Expectation-disconfirmation theory — Oliver (1977, 1980); 2024 meta-analysis (150 records, N=58,597) confirmed positive expectation-satisfaction relationship (r≈.29) with no support for contrast effects

Summary

Claim: Satisfaction is the gap between prior expectation and perceived performance. When a high (vendor-inflated) expectation meets a slow normal ramp, the negative disconfirmation registers as dissatisfaction and is interpreted as failure — even when the underlying performance is on-trajectory.

A 2024 Journal of the Academy of Marketing Science meta-analysis of 150 records and N=58,597 confirmed a positive expectation-satisfaction relationship (r≈.29) and found no evidence supporting contrast effects.

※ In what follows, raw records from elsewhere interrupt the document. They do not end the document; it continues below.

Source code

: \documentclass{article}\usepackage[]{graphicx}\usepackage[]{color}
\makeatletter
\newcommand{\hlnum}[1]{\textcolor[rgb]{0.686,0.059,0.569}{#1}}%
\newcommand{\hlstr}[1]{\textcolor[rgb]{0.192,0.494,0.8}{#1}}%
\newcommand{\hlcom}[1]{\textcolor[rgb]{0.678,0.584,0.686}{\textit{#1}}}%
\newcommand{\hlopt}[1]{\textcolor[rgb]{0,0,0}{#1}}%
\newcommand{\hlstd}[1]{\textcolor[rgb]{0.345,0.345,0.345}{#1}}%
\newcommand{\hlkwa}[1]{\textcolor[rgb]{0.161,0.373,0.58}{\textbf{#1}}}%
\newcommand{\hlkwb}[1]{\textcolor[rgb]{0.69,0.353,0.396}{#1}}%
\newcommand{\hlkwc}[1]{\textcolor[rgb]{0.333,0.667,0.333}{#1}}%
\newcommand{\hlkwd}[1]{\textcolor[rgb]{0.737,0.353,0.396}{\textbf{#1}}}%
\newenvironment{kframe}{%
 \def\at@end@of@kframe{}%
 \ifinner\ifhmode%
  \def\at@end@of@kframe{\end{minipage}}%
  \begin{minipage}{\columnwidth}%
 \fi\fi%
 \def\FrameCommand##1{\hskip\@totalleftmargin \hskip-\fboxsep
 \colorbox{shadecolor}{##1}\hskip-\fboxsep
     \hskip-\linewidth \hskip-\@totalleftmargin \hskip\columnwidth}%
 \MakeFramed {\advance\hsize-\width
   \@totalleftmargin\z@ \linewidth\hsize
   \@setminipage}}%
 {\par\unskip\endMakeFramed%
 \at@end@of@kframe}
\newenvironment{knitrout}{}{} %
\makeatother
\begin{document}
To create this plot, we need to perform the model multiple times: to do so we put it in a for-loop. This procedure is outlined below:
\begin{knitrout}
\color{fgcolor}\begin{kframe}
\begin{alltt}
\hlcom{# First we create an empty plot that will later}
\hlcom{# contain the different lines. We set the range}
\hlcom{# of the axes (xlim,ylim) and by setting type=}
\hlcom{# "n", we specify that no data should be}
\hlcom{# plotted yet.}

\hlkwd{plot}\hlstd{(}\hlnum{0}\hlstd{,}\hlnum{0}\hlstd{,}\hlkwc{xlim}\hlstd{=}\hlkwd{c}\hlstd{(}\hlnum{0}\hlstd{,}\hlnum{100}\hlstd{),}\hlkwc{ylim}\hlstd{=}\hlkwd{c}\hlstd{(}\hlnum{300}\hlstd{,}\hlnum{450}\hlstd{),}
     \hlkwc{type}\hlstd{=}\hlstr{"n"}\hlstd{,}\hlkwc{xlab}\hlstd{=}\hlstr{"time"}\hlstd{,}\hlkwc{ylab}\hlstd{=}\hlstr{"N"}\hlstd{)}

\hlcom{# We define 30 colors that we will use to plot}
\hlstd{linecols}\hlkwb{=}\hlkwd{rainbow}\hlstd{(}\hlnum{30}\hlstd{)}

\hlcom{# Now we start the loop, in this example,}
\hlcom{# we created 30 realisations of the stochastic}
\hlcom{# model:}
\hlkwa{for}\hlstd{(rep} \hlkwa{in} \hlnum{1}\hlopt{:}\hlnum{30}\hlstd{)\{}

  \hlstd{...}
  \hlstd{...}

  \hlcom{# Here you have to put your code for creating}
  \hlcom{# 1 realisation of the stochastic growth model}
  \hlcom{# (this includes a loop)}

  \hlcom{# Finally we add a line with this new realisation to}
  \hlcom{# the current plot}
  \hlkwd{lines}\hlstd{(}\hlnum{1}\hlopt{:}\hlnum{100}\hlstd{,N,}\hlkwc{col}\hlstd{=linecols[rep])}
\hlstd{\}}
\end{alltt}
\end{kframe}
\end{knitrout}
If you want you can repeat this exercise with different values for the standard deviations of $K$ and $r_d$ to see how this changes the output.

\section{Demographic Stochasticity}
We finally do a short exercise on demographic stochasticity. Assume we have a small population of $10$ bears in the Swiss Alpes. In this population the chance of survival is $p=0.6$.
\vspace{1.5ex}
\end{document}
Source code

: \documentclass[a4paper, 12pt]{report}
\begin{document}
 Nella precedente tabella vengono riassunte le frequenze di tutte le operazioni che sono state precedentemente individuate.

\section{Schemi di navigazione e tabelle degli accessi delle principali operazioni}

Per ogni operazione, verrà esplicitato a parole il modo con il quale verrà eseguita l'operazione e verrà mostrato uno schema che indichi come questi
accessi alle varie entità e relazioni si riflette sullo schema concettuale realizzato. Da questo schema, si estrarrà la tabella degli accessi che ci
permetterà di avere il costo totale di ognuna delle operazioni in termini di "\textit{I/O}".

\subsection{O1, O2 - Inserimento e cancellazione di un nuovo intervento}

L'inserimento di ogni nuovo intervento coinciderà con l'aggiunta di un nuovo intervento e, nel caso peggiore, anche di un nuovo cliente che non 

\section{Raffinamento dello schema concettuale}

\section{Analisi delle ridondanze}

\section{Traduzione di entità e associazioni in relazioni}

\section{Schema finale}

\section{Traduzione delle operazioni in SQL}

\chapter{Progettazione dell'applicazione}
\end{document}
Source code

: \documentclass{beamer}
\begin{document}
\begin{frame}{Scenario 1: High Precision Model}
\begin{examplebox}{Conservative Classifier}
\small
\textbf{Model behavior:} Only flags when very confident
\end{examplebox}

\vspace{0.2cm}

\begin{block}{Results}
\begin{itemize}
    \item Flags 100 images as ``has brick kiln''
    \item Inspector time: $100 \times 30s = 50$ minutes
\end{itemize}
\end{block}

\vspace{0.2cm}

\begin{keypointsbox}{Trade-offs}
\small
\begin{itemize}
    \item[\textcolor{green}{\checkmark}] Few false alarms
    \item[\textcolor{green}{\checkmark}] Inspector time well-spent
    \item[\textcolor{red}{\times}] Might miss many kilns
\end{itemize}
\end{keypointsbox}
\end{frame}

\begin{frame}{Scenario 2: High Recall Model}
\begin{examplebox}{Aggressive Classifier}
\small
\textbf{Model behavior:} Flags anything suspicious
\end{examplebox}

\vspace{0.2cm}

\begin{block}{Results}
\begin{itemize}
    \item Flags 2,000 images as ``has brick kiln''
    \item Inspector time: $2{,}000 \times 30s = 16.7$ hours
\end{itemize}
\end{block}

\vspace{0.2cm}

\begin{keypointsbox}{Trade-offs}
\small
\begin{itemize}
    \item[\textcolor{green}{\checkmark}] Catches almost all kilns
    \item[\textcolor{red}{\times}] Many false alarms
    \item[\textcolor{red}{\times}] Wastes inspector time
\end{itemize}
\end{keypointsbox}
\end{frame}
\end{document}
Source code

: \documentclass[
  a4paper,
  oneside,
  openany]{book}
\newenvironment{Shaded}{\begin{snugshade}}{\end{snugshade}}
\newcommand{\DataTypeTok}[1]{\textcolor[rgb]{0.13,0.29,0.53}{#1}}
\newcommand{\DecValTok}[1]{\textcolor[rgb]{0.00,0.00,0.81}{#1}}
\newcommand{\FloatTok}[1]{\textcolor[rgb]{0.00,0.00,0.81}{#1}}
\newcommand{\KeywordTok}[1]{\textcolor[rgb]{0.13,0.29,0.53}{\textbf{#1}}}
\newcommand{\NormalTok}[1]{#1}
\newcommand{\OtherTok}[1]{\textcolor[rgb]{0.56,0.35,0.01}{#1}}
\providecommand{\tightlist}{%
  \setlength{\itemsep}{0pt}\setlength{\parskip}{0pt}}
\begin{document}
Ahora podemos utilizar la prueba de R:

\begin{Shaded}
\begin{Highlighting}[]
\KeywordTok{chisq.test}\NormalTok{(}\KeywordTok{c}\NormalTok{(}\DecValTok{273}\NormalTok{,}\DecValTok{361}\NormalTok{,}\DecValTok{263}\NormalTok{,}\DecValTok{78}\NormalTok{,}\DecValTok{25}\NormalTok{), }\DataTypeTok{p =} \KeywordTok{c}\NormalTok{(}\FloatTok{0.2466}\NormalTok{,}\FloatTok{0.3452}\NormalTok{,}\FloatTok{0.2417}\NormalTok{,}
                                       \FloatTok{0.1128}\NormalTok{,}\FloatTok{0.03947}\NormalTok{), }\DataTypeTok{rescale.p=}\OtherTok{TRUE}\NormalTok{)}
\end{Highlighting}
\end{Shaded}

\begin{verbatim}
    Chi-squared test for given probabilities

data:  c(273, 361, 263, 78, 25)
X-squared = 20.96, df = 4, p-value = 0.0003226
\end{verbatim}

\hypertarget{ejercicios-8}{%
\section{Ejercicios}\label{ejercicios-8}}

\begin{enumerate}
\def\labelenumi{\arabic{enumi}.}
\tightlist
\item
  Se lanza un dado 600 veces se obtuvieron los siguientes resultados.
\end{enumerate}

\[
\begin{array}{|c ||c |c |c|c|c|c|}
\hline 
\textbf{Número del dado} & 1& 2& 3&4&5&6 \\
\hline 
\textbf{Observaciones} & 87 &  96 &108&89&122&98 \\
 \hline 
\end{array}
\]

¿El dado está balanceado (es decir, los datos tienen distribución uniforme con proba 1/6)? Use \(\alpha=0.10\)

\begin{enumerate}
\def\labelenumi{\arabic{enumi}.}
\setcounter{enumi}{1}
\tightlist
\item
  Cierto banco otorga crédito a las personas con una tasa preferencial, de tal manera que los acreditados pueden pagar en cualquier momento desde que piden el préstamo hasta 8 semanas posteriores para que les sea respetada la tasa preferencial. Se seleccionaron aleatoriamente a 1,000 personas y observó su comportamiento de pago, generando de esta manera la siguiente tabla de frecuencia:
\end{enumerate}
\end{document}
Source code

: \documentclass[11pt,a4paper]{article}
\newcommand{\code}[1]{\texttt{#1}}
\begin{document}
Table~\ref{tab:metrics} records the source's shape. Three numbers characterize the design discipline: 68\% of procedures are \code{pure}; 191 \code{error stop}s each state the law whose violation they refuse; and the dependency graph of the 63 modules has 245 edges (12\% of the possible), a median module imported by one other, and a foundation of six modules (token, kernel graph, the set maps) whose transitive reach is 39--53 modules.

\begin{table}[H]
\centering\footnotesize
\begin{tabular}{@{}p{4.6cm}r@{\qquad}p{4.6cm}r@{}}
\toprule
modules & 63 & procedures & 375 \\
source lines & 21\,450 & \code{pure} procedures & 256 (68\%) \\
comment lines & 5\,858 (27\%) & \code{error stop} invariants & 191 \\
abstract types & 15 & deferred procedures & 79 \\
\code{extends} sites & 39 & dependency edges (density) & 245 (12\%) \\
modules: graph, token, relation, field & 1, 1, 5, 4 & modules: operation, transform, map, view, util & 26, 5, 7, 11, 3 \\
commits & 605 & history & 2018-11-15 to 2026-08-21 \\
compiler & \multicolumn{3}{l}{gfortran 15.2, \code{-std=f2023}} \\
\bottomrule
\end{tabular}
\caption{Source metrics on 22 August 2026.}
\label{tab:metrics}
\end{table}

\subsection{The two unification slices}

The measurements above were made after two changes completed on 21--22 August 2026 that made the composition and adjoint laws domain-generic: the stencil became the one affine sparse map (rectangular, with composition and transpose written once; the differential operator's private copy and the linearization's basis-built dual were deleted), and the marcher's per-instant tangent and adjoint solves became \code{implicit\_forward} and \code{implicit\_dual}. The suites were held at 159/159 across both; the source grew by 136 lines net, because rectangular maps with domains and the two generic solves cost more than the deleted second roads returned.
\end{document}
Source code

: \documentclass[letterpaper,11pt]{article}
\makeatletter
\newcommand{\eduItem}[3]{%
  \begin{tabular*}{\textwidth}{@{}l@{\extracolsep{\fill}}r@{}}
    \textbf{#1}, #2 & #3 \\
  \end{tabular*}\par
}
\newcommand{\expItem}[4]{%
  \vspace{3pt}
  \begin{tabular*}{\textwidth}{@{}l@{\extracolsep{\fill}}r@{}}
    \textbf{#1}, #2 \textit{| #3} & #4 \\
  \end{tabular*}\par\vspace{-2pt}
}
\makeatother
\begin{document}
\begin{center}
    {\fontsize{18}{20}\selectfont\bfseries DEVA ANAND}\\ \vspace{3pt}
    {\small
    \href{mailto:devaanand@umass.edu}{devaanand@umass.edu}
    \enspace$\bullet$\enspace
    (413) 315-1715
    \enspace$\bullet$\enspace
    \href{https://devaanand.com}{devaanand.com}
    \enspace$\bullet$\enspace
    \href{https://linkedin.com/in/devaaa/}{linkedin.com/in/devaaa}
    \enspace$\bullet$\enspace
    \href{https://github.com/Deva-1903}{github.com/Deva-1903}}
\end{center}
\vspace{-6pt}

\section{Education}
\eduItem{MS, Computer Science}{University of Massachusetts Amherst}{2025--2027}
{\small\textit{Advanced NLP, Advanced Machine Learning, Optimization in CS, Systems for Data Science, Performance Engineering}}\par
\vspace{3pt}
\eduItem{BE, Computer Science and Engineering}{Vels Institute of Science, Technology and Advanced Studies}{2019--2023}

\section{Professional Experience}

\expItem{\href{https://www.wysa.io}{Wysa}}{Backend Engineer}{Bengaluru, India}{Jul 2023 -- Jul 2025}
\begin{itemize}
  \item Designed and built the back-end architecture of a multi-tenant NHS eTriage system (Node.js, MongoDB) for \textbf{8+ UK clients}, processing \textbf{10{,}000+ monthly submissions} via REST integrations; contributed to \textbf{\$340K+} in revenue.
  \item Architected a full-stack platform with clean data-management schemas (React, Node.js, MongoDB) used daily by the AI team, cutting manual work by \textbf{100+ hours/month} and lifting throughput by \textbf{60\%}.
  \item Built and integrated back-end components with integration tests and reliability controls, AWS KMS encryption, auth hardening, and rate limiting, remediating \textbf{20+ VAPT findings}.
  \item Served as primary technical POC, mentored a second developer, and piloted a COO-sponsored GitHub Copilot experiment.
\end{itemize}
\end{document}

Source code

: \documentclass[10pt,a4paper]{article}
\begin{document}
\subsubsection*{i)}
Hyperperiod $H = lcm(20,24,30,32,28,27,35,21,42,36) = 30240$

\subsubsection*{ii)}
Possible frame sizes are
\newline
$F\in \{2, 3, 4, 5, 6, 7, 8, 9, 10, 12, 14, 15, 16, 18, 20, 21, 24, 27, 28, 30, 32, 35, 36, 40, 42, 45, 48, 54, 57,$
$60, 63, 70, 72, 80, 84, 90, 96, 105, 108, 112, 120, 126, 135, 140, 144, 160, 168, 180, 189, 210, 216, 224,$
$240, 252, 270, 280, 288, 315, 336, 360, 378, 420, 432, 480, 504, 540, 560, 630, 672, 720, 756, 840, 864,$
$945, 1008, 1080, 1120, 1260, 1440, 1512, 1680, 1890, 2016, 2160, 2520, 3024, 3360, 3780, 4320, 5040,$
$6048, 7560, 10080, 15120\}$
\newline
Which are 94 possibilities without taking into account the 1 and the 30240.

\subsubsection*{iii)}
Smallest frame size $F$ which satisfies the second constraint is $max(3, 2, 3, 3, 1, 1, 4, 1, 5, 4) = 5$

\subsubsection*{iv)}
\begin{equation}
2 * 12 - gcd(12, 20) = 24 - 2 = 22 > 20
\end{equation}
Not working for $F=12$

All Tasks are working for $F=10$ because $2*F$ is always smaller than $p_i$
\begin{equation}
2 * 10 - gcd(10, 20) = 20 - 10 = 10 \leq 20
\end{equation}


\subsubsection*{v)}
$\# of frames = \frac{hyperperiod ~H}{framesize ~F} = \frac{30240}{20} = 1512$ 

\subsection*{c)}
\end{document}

Source: Oliver, R. L. (1977). "Effect of expectation and disconfirmation on postexposure product evaluations." Journal of Applied Psychology 62(4):480–486; Oliver (1980). Journal of Marketing Research 17(4):460–469; meta-analysis in Journal of the Academy of Marketing Science (2024).

Confidence: Industry-consensus/Verified. Dominant paradigm for 40+ years; well-supported by recent meta-analysis.

Caveat: Direction of effect depends on assimilation vs. contrast processes. The mechanism is robust; the magnitude of the felt gap depends on how inflated the original anchor was — which is why vendor over-promising is so corrosive.